The idea bothered us: car thieves driving up and down sleepy little Westridge Place, our cozy abode of more than twenty years, in the middle of the night???? Our consternation turned to anger a bit later. How low would someone go, to steal a car just days before Christmas? The loss was bad enough, but who needs the police report, insurance calls and alternate ride schedules at the busiest time of the season?
The first call, to our insurance company felt like a sucker punch to the gut. The honda was not insured comprehensively for theft. Chalk up another denied insurance claim for the O's, completing the trifecta that went with last summer's botched drapery cleaning by the house cleaning service in Tahoe and Alyssa's Mustang, totaled by an uninsured driver in 2007. This has not been a good couple of years for us insurance-wise... Oh well, we decided to move on.
A friend offered unlimited use of a spare miata that she was selling, for as long as we needed it. It was a kind and generous gesture and we accepted. Teresa was enamored with the little sports car and took to it quickly as she enjoyed quick jaunts around the neighborhood. And when our daughter disclosed her uneasiness with driving a stick-shift, Teresa became the logical driver of the miata. It would make sense for us to buy it. Our daughter would gladly take the old CRV.
Over the next few days, we adjusted to our new transportation assignments. The CRV was reliable, safe transportation for our daughter; and the little miata was a lot of fun. Teresa enjoyed the responsiveness and manueverability of the cherry-red sportscar. After trips to the DMV and insurance companies, we were back up to full speed and over the loss of the stolen car.
Then the phone call came....at 3:15 am, a time when calls are never a good thing. It was a Twin Cities police officer. The Honda had been recovered in Greenbrae. We had less than an hour to come down and claim it, otherwise it would be towed and stored at our expense. I didn't quite understand why all this couldn't wait until a more reasonable hour. Weren't we the victims here?? Dazed, Teresa and I looked at each other and started to put on some sweats. "But I like Bing!" was all she could say.
The drive to Greenbrae was sureal. There were practically no other cars on the road. I remembered that we took the exact same, middle of the night trip to the hospital 18 and 21 years earlier when our daughters were ready to come into this world.

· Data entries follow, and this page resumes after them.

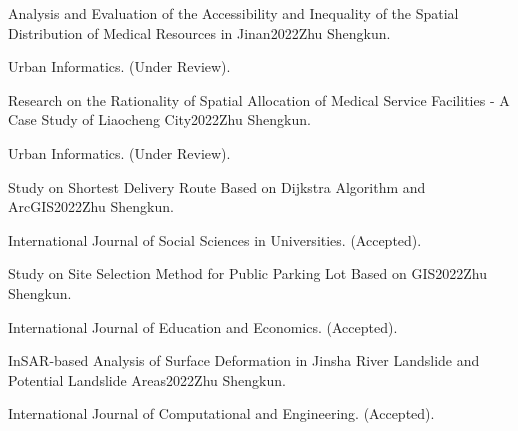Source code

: \documentclass{joel_cv}
\begin{document}
\begin{enumerate}[label={[\arabic*]}]\setlength{\labelsep}{0.5em}\setlength{\itemindent}{0em}%
	

		\item \begin{sectionContentNormal}{Analysis and Evaluation of the Accessibility and Inequality of the Spatial Distribution of Medical Resources in Jinan}{2022}{Zhu Shengkun.}
		\item Urban Informatics. (Under Review).
	\end{sectionContentNormal}

		\item \begin{sectionContentNormal}{Research on the Rationality of Spatial Allocation of Medical Service Facilities - A Case Study of Liaocheng City}{2022}{Zhu Shengkun.}
	\item Urban Informatics. (Under Review).%
\end{sectionContentNormal}
	
	\item \begin{sectionContentNormal}{Study on Shortest Delivery Route Based on Dijkstra Algorithm and ArcGIS}{2022}{Zhu Shengkun.}
		\item International Journal of Social Sciences in Universities. (Accepted). 
	\end{sectionContentNormal}
	
	\item \begin{sectionContentNormal}{Study on Site Selection Method for Public Parking Lot Based on GIS}{2022}{Zhu Shengkun.}
		\item International Journal of Education and Economics. (Accepted). 
	\end{sectionContentNormal}
	
	\item \begin{sectionContentNormal}{InSAR-based Analysis of Surface Deformation in Jinsha River Landslide and Potential Landslide Areas}{2022}{Zhu Shengkun.}
	\item International Journal of Computational and Engineering. (Accepted). 
\end{sectionContentNormal}	
	

\end{enumerate}
\end{document}
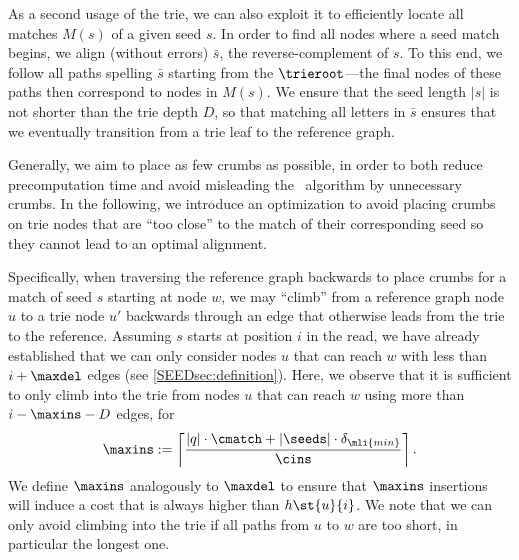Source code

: %
As a second usage of the trie, we can also exploit it to efficiently locate all
matches $M(s)$ of a given seed $s$.
%
In order to find all nodes where a seed match begins, we align (without errors)
$\bar{s}$, the reverse-complement of $s$. To this end, we follow all paths
spelling $\bar{s}$ starting from the $\trieroot$---the final nodes of these
paths then correspond to nodes in $M(s)$. We ensure that the seed length $|s|$
is not shorter than the trie depth $D$, so that matching all letters in
$\bar{s}$ ensures that we eventually transition from a trie leaf to the
reference graph.


 \label{SEEDpar:skip_crumbs}
%
Generally, we aim to place as few crumbs as possible, in order to both reduce
precomputation time and avoid misleading the \A~algorithm by unnecessary crumbs.
In the following, we introduce an optimization to avoid placing crumbs on trie
nodes that are ``too close'' to the match of their corresponding seed so they
cannot lead to an optimal alignment.

Specifically, when traversing the reference graph backwards to place crumbs for
a match of seed $s$ starting at node $w$, we may ``climb'' from a reference
graph node $u$ to a trie node $u'$ backwards through an edge that otherwise
leads from the trie to the reference.
%
Assuming $s$ starts at position $i$ in the read, we have already established
that we can only consider nodes $u$ that can reach $w$ with less than
$i+\maxdel$ edges (see \cref{SEEDsec:definition}).
%
Here, we observe that it is sufficient to only climb into the trie from nodes
$u$ that can reach $w$ using more than~$i-\maxins-D$ edges, for
\begin{align}
	\maxins := \left\lceil \frac{\lvert q \rvert \cdot \cmatch + |\seeds| \cdot \delta_{\mli{min}}}{\cins} \right\rceil.
\end{align}
%
We define $\maxins$ analogously to $\maxdel$ to ensure that $\maxins$ insertions
will induce a cost that is always higher than $h\st{u}{i}$. We note that we can
only avoid climbing into the trie if all paths from $u$ to $w$ are too short, in
particular the longest one.

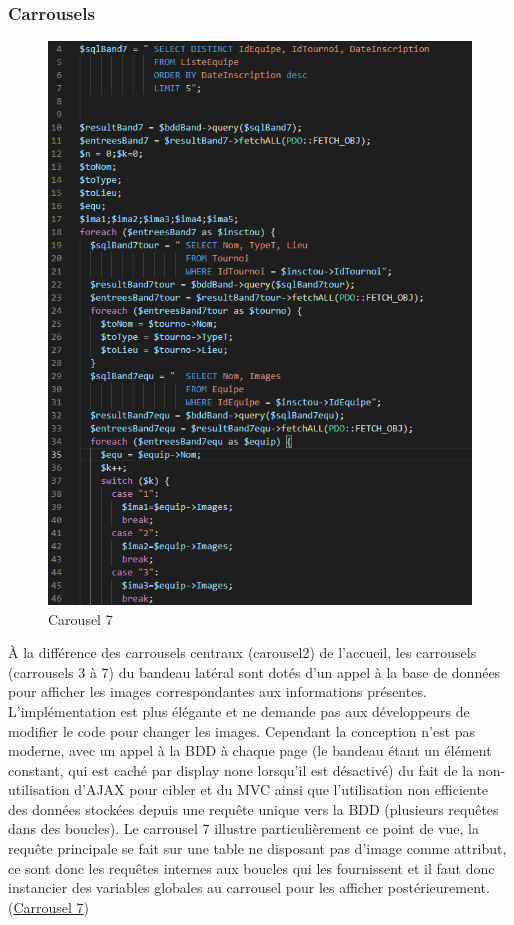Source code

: \documentclass[12pt]{report}
\begin{document}
\subsubsection{Carrousels}
\begin{figure}
\hypertarget{fig-carrousel7}{}
\includegraphics[width=0.95\linewidth]{figures/pt-carrousel7.png} 
\caption{Carousel 7}
\end{figure}
\par
À la différence des carrousels centraux (carousel2) de l’accueil, les carrousels (carrousels 3 à 7) du bandeau latéral sont dotés d’un appel à la base de données pour afficher les images correspondantes aux informations présentes. L’implémentation est plus élégante et ne demande pas aux développeurs de modifier le code pour changer les images. Cependant la conception n’est pas moderne, avec un appel à la BDD à chaque page (le bandeau étant un élément constant, qui est caché par display none lorsqu’il est désactivé) du fait de la non-utilisation d’AJAX pour cibler et du MVC ainsi que l’utilisation non efficiente des données stockées depuis une requête unique vers la BDD (plusieurs requêtes dans des boucles). Le carrousel 7 illustre particulièrement ce point de vue, la requête principale se fait sur une table ne disposant pas d’image comme attribut, ce sont donc les requêtes internes aux boucles qui les fournissent et il faut donc instancier des variables globales au carrousel pour les afficher postérieurement. (\hyperlink{fig-carrousel7}{Carrousel 7})
\end{document}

We pulled into the gas station where the car had been recovered. It was surrounded by three police officers, like a SWAT team, although instead of holding drawn guns they had donuts and coffee. The youngest, shortest officer of the group came forward to greet us, as if it was his duty as the 'rookie' while the more experienced officers watched. He was very professional as he retold the recovery story and signed off the paperwork. Teresa blurted out her first and foremost question: 'Did they recover the big pail of persimmons from Uncle Tommy's?!!"
The car ended up being in fine running condition. All the contents were gone, replaced by numerous cigarette butts and a seemingly absurd number of clues that the police overlooked or avoided (filed down keys, matchbook with phone numbers, prying screwdriver, and later, three toll evasion violations showing the precise time of trips back and forth over the Richmond bridge). Yet it was evident the police department's role was complete and this was a 'closed case'. We drove home, and the unspoken question lingered....somewhere between Terra Linda and Ignacio, I looked over at Teresa and said, yes, we could keep "Bing". Her smile told me I had read her mind exactly...Back at home, the return to a deep sleep came surprisingly easy. And in the morning, we celebrated by slicing up and enjoying the only remaining persimmon from Uncle Tommy's tree.